Summary      Blast-­related traumatic brain injury (TBI) is associated with the development of neuropsychiatric injuries  (including post-­traumatic stress disorder [PTSD] and major depression) among soldiers in the war theaters of  Iraq and Afghanistan. Treatment for blast-­related TBI is currently limited to counseling and palliative care. We  have explored the effects of 74.5-­kPa blast exposures that mimic mild TBI (mTBI) in a rat model. Blast-­ exposed rats exhibit a variety of PTSD-­like behavioral traits, including increased anxiety, enhanced acoustic  startle, altered responses to a predator scent, and altered cued fear responses. Further experimental evidence  indicates that the cerebral vasculature is a main target for blast waves, as acute and chronic vascular  degenerative processes develop after blast-­exposures. Previous research has shown that fibroblast growth  factor 1 (FGF1) is a strong angiogenic factor that can induce neovascularization, capillary branching, and  vascular remodeling. We have published evidence indicating that FGF signaling is essential for endothelial cell  homeostasis and survival.   The overall goal of the proposed research is to test whether intranasal administration of FGF1 can  reverse the established cerebrovascular and cognitive degenerative processes present in our rat model of  blast-­induced mTBI. We propose to administer recombinant FGF1 into blast-­exposed rats (3 × 74.5 kPa) once  they have developed the chronic PTSD phenotype (6 months post-­blast exposure) to test whether this  treatment improves the cognitive deficits and vascular alterations associated with these diseases. We will test  for memory (Morris Water Maze), contextual and cued fear conditioning, and novel object recognition. Using X-­ ray CT, immunohistochemical and stereological methods we will analyze alterations in large vessels and in the  microvasculature, including the presence of abnormal vasculature and changes in vascular density, length, and  volume. Biochemical analyses will identify any molecular structural changes in the microvasculature induced  by FGF1 treatment.   Collectively, the proposed studies will explore the potential therapeutic benefits of FGF1 for the treatment  of  blast-­induced  PTSD.  These  studies  may  uncover  new  therapeutic  options  for  the  treatment  of  active  duty  military personnel and veterans affected by this devastating condition.
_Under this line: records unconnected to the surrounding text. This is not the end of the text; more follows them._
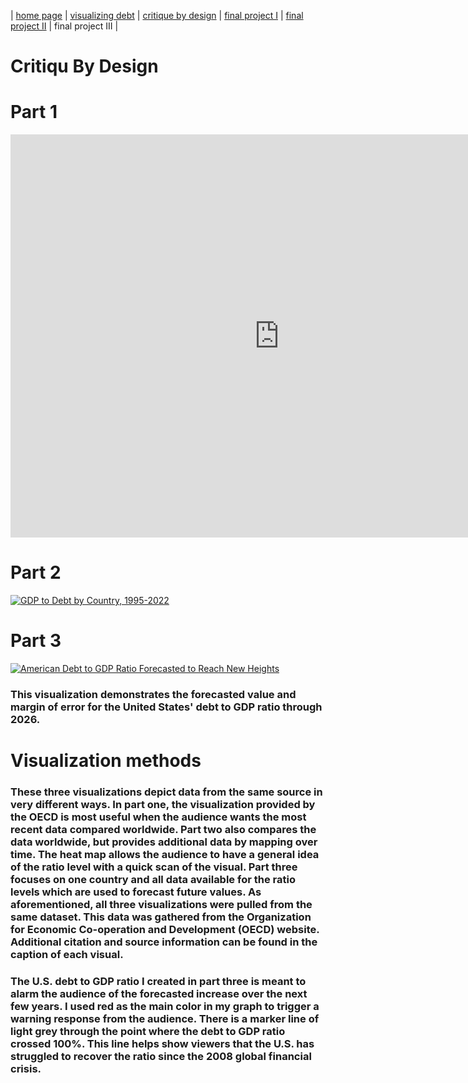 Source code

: | [home page](https://evianambarnes.github.io/portfolio/) | [visualizing debt](dataviz2.md) | [critique by design](critiquebydesign.md) | [final project I](Final_project_EvianaBarnes1.md) | [final project II](final_project_pt_2.md) | final project III |
# Critiqu By Design
# Part 1
   <iframe src="https://data.oecd.org/chart/7kqF" width="860" height="645" style="border: 0" mozallowfullscreen="true" webkitallowfullscreen="true" allowfullscreen="true"><a href="https://data.oecd.org/chart/7kqF" target="_blank">OECD Chart: General government debt, Total, % of GDP, Annual, 2022</a></iframe>

# Part 2
<div class='tableauPlaceholder' id='viz1706566979095' style='position: relative'><noscript><a href='#'><img alt='GDP to Debt by Country, 1995-2022 ' src='https:&#47;&#47;public.tableau.com&#47;static&#47;images&#47;Bo&#47;Book1_17065654935490&#47;GDPtoDebtbyCountry1995-2022&#47;1_rss.png' style='border: none' /></a></noscript><object class='tableauViz'  
style='display:none;'><param name='host_url' value='https%3A%2F%2Fpublic.tableau.com%2F' /> <param name='embed_code_version' value='3' /> <param name='site_root' value='' /><param name='name' value='Book1_17065654935490&#47;GDPtoDebtbyCountry1995-2022' /><param name='tabs' value='no' /><param name='toolbar' value='yes' /><param name='static_image' value='https:&#47;&#47;public.tableau.com&#47;static&#47;images&#47;Bo&#47;Book1_17065654935490&#47;GDPtoDebtbyCountry1995-2022&#47;1.png' /> <param name='animate_transition' value='yes' /><param name='display_static_image' value='yes' /><param name='display_spinner' value='yes' /><param name='display_overlay' value='yes' /><param name='display_count' value='yes' /><param name='language' value='en-US' /><param name='filter' value='publish=yes' /></object></div>
<script type='text/javascript'>
   var divElement = document.getElementById('viz1706566979095');
   var vizElement = divElement.getElementsByTagName('object')[0];
   vizElement.style.width='100%';vizElement.style.height=(divElement.offsetWidth*0.75)+'px';
   var scriptElement = document.createElement('script');
   scriptElement.src = 'https://public.tableau.com/javascripts/api/viz_v1.js';
   vizElement.parentNode.insertBefore(scriptElement, vizElement);
</script> 
 
# Part 3
<div class='tableauPlaceholder' id='viz1706581176273' style='position: relative'><noscript><a href='#'><img alt='American Debt to GDP Ratio Forecasted to Reach New Heights ' src='https:&#47;&#47;public.tableau.com&#47;static&#47;images&#47;pa&#47;part3dataviz2&#47;AmericanDebttoGDPRatioForecastedtoReachNewHeights&#47;1_rss.png' style='border: none' /></a></noscript><object class='tableauViz'  style='display:none;'><param name='host_url' value='https%3A%2F%2Fpublic.tableau.com%2F' /> <param name='embed_code_version' value='3' /> <param name='site_root' value='' /><param name='name' value='part3dataviz2&#47;AmericanDebttoGDPRatioForecastedtoReachNewHeights' /><param name='tabs' value='no' /><param name='toolbar' value='yes' /><param name='static_image' value='https:&#47;&#47;public.tableau.com&#47;static&#47;images&#47;pa&#47;part3dataviz2&#47;AmericanDebttoGDPRatioForecastedtoReachNewHeights&#47;1.png' /> <param name='animate_transition' value='yes' /><param name='display_static_image' value='yes' /><param name='display_spinner' value='yes' /><param name='display_overlay' value='yes' /><param name='display_count' value='yes' /><param name='language' value='en-US' /><param name='filter' value='publish=yes' /></object></div>                
<script type='text/javascript'>                    
   var divElement = document.getElementById('viz1706581176273');
   var vizElement = divElement.getElementsByTagName('object')[0];
   vizElement.style.width='100%';vizElement.style.height=(divElement.offsetWidth*0.75)+'px';
   var scriptElement = document.createElement('script');
   scriptElement.src = 'https://public.tableau.com/javascripts/api/viz_v1.js';
   vizElement.parentNode.insertBefore(scriptElement, vizElement);
</script>

### This visualization demonstrates the forecasted value and margin of error for the United States' debt to GDP ratio through 2026.

# Visualization methods
### These three visualizations depict data from the same source in very different ways. In part one, the visualization provided by the OECD is most useful when the audience wants the most recent data compared worldwide. Part two also compares the data worldwide, but provides additional data by mapping over time. The heat map allows the audience to have a general idea of the ratio level with a quick scan of the visual. Part three focuses on one country and all data available for the ratio levels which are used to forecast future values. As aforementioned, all three visualizations were pulled from the same dataset. This data was gathered from the Organization for Economic Co-operation and Development (OECD) website. Additional citation and source information can be found in the caption of each visual.

### The U.S. debt to GDP ratio I created in part three is meant to alarm the audience of the forecasted increase over the next few years. I used red as the main color in my graph to trigger a warning response from the audience. There is a marker line of light grey through the point where the debt to GDP ratio crossed 100%. This line helps show viewers that the U.S. has struggled to recover the ratio since the 2008 global financial crisis. 

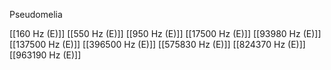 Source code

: Pseudomelia

[[160 Hz (E)]]
[[550 Hz (E)]]
[[950 Hz (E)]]
[[17500 Hz (E)]]
[[93980 Hz (E)]]
[[137500 Hz (E)]]
[[396500 Hz (E)]]
[[575830 Hz (E)]]
[[824370 Hz (E)]]
[[963190 Hz (E)]] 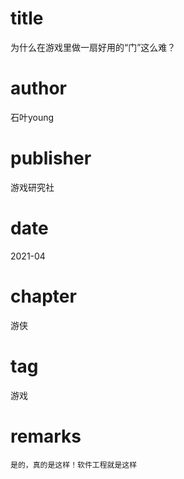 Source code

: # title
为什么在游戏里做一扇好用的“门”这么难？

# author
石叶young

# publisher
游戏研究社

# date
2021-04

# chapter
游侠

# tag
游戏

# remarks
`是的，真的是这样！软件工程就是这样`
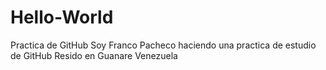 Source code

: # Hello-World
Practica de GitHub
Soy Franco Pacheco haciendo una practica de estudio de GitHub
Resido en Guanare Venezuela
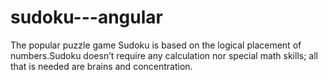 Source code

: # sudoku---angular
The popular puzzle game Sudoku is based on the logical placement of numbers.Sudoku doesn’t require any calculation nor special math skills; all that is needed are brains and concentration.
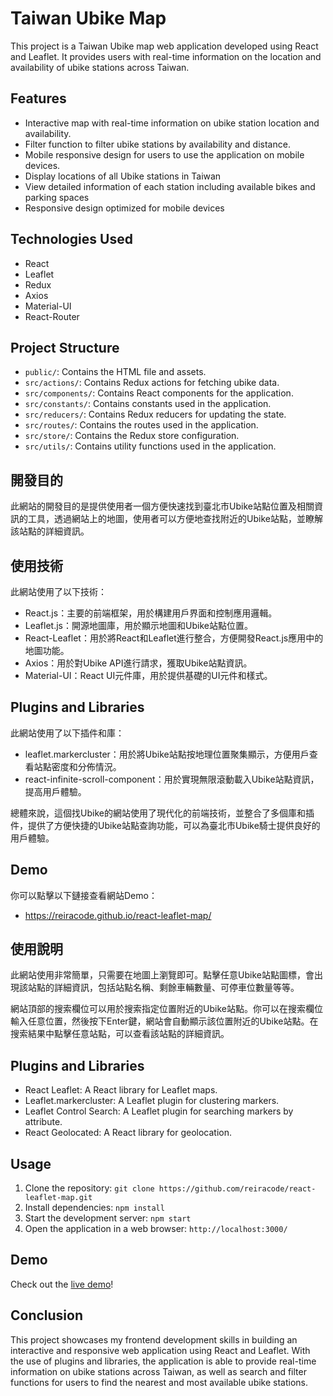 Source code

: 
# Taiwan Ubike Map 

This project is a Taiwan Ubike map web application developed using React and Leaflet. It provides users with real-time information on the location and availability of ubike stations across Taiwan.

## Features

- Interactive map with real-time information on ubike station location and availability.
- Filter function to filter ubike stations by availability and distance.
- Mobile responsive design for users to use the application on mobile devices.
- Display locations of all Ubike stations in Taiwan
- View detailed information of each station including available bikes and parking spaces
- Responsive design optimized for mobile devices

## Technologies Used

- React
- Leaflet
- Redux
- Axios
- Material-UI
- React-Router

## Project Structure

- `public/`: Contains the HTML file and assets.
- `src/actions/`: Contains Redux actions for fetching ubike data.
- `src/components/`: Contains React components for the application.
- `src/constants/`: Contains constants used in the application.
- `src/reducers/`: Contains Redux reducers for updating the state.
- `src/routes/`: Contains the routes used in the application.
- `src/store/`: Contains the Redux store configuration.
- `src/utils/`: Contains utility functions used in the application.

## 開發目的

此網站的開發目的是提供使用者一個方便快速找到臺北市Ubike站點位置及相關資訊的工具，透過網站上的地圖，使用者可以方便地查找附近的Ubike站點，並瞭解該站點的詳細資訊。

## 使用技術

此網站使用了以下技術：

- React.js：主要的前端框架，用於構建用戶界面和控制應用邏輯。
- Leaflet.js：開源地圖庫，用於顯示地圖和Ubike站點位置。
- React-Leaflet：用於將React和Leaflet進行整合，方便開發React.js應用中的地圖功能。
- Axios：用於對Ubike API進行請求，獲取Ubike站點資訊。
- Material-UI：React UI元件庫，用於提供基礎的UI元件和樣式。

## Plugins and Libraries

此網站使用了以下插件和庫：

- leaflet.markercluster：用於將Ubike站點按地理位置聚集顯示，方便用戶查看站點密度和分佈情況。
- react-infinite-scroll-component：用於實現無限滾動載入Ubike站點資訊，提高用戶體驗。

總體來說，這個找Ubike的網站使用了現代化的前端技術，並整合了多個庫和插件，提供了方便快捷的Ubike站點查詢功能，可以為臺北市Ubike騎士提供良好的用戶體驗。
## Demo

你可以點擊以下鏈接查看網站Demo：

- https://reiracode.github.io/react-leaflet-map/

## 使用說明

此網站使用非常簡單，只需要在地圖上瀏覽即可。點擊任意Ubike站點圖標，會出現該站點的詳細資訊，包括站點名稱、剩餘車輛數量、可停車位數量等等。

網站頂部的搜索欄位可以用於搜索指定位置附近的Ubike站點。你可以在搜索欄位輸入任意位置，然後按下Enter鍵，網站會自動顯示該位置附近的Ubike站點。在搜索結果中點擊任意站點，可以查看該站點的詳細資訊。




## Plugins and Libraries

- React Leaflet: A React library for Leaflet maps.
- Leaflet.markercluster: A Leaflet plugin for clustering markers.
- Leaflet Control Search: A Leaflet plugin for searching markers by attribute.
- React Geolocated: A React library for geolocation.

## Usage

1. Clone the repository: `git clone https://github.com/reiracode/react-leaflet-map.git`
2. Install dependencies: `npm install`
3. Start the development server: `npm start`
4. Open the application in a web browser: `http://localhost:3000/`

## Demo

Check out the [live demo](https://reiracode.github.io/react-leaflet-map/)!


## Conclusion

This project showcases my frontend development skills in building an interactive and responsive web application using React and Leaflet. With the use of plugins and libraries, the application is able to provide real-time information on ubike stations across Taiwan, as well as search and filter functions for users to find the nearest and most available ubike stations.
概括   与爆炸有关的创伤性脑损伤（TBI）与神经精神损伤的发展有关 （包括创伤后应激障碍[PTSD]和主要定义） 伊拉克和阿富汗。目前，与BLAST相关的TBI的治疗仅限于计数和姑息治疗。我们 已经探索了在大鼠模型中模仿轻度TBI（MTBI）的74.5 kPa爆炸暴露的影响。爆炸 暴露的大鼠暴露了各种PTSD样行为特征，包括焦虑增加，声音增强 惊吓，改变了对捕食者的反应，并改变了提示的恐惧反应。进一步的实验证据 表明大脑血管是急性和慢性血管的主要目标 爆炸后的退化过程开发。先前的研究表明成纤维细胞生长 因子1（FGF1）是一个强大的血管生成因子，可以诱导新血管形成，毛细管分支和 血管重塑。我们发表了证据，表明FGF信号对于内皮细胞至关重要 稳态和生存。 拟议研究的总体目标是测试鼻内施用FGF1是否可以 扭转我们的大鼠模型中既定的脑血管和认知退化过程 爆炸引起的mtbi。我们建议将重组FGF1施用到暴露于爆炸的大鼠（3 x 74.5 kPa）中 他们已经开发了慢性PTSD表型（Blast暴露后6个月），以测试是否 治疗可改善与这些疾病相关的认知缺陷和血管改变。我们将测试 用于记忆（莫里斯水迷宫），上下文和提示的恐惧调节以及新颖的对象识别。使用X- 射线CT，免疫组织化学和立体方法，我们将分析大容器和 微脉管系统，包括存在异常脉管系统以及血管张力，长度和 体积。生化分析将确定微脉管系统中的任何分子结构变化 通过FGF1治疗。 总的来说，拟议的研究将探索FGF1的潜在治疗益处 爆炸引起的PTSD。这些研究可能会发现用于治疗现役的新治疗选择 受到这种毁灭性状况影响的军事人员和退伍军人。